We're nurturing a transformation to DevOps culture within IT. DevOps is the union of people, process, and products to enable continued business value to our customers. It puts technology and solution development in the hands of the people who know what the business needs, and it creates a more agile, responsive technology culture. DevOps has transformed the way that solutions are developed and operated. Microsoft is committed to Azure-first technology solutions.

Our Azure solutions offer an end-to-end view for our business groups. They're agile, dynamic, and data-intensive. Continuous integration and continuous development (CI/CD) practices create a continual state of improvements and feature releases that enable us to embrace DevOps and create business value. As a result, the business application and service environment changes rapidly as new features and innovation drive continual service improvement.

Using Azure Monitor to enable DevOps in monitoring

Azure Monitor maximizes the availability and performance of applications by delivering a solution for collecting, analyzing, and acting on telemetry from cloud and on-premises environments. Azure Monitor provides a self-service, health-focused approach to monitoring by using tools that allow proactive and accurate identification of issues for true end-to-end monitoring.

Azure Monitor presented us with an opportunity to transform our monitoring and alerting environment to align it with the DevOps culture that our organization was adopting while simultaneously supporting those apps and teams that had not moved to DevOps. The self-service focus and scalable infrastructure allowed us to move our monitoring environment from a centrally controlled and isolated manual service to an Azure-first, DevOps-driven, distributed, and consumable service that our business groups could use to gain true insight into their app environments. We established several goals early in the process to help guide our transformation efforts:

  • Democratize common monitoring and alerting management tasks. The centralized management and maintenance structure simply didn’t fit the DevOps model. We needed to put the controls for monitoring and alerting in our business app engineers’ hands and give them the freedom to create and manage their monitors, alerts, and reports.
  • Create a consumable, self-service solution. To give our business app engineers control over monitoring and alerting, we needed to give them a solution that didn’t require continued centralized IT intervention. We wanted to ensure that our solution provided automation and self-service capabilities that enabled business app engineers to start creating and tuning their monitoring and alerting solution when they wanted, and to grow it at their own pace.
  • Move from performance monitoring to health awareness. Individual metrics provided the raw data for our monitoring environment, but we wanted to provide a more intuitive view of the health of individual apps and the environment as a whole. The large number of platform as a service (PaaS) solutions required us to examine end-to-end health. Infrastructure monitoring and raw telemetry didn’t provide insight into the true nature of the app environment, and we wanted to expose the underlying information important to the individual business app owner.

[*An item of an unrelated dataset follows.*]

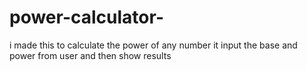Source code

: # power-calculator-
i made this to calculate the power of any number it input the base and power from user and then show results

Shifting culture from centralized IT to DevOps driven

Although the switch to Azure Monitor involved a change in technology, we quickly realized that the technology implementation wasn’t the most significant part of the process. To encourage and enable a DevOps approach to Azure Monitor, we consulted with our business groups. We then worked alongside them to help examine their current monitoring environment and better understand what it would mean for them to move to Azure Monitor.

One of the biggest parts of the migration process in general was not a specifically technical component, but instead a combination of people and process. DevOps and the agile methodology inherently give decision-making and control to those who can make the best business-focused decisions to move the solution forward. In the monitoring and alerting environment, those people were the engineers for our business apps and services. Azure provided an opportunity to give this control to the engineers from a technical perspective and empower them to direct and innovate within their own environment. We moved our way of thinking and operating from centralized IT to DevOps, under the new Azure model.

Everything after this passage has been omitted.